▶ [Problem description] Go through the records and filter out every line lacking the word "Saplo"; copy the lines that remain.

▶ [Exercise data]
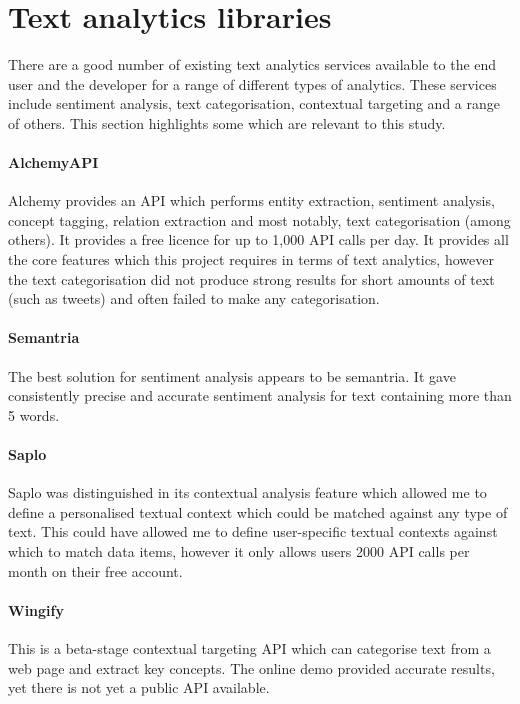 \section{Text analytics libraries}

There are a good number of existing text analytics services available to the end user and the developer for a range of different types of analytics. These services include sentiment analysis, text categorisation, contextual targeting and a range of others. This section highlights some which are relevant to this study.

\paragraph{AlchemyAPI}
Alchemy provides an API which performs entity extraction, sentiment analysis, concept tagging, relation extraction and most notably, text categorisation (among others). It provides a free licence for up to 1,000 API calls per day. It provides all the core features which this project requires in terms of text analytics, however the text categorisation did not produce strong results for short amounts of text (such as tweets) and often failed to make any categorisation.

\paragraph{Semantria}
The best solution for sentiment analysis appears to be semantria. It gave consistently precise and accurate sentiment analysis for text containing more than 5 words. 

\paragraph{Saplo}
Saplo was distinguished in its contextual analysis feature which allowed me to define a personalised textual context which could be matched against any type of text. This could have allowed me to define user-specific textual contexts against which to match data items, however it only allows users 2000 API calls per month on their free account.

\paragraph{Wingify}
This is a beta-stage contextual targeting API which can categorise text from a web page and extract key concepts. The online demo provided accurate results, yet there is not yet a public API available.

▶ [The answer]
\paragraph{Saplo}
Saplo was distinguished in its contextual analysis feature which allowed me to define a personalised textual context which could be matched against any type of text. This could have allowed me to define user-specific textual contexts against which to match data items, however it only allows users 2000 API calls per month on their free account.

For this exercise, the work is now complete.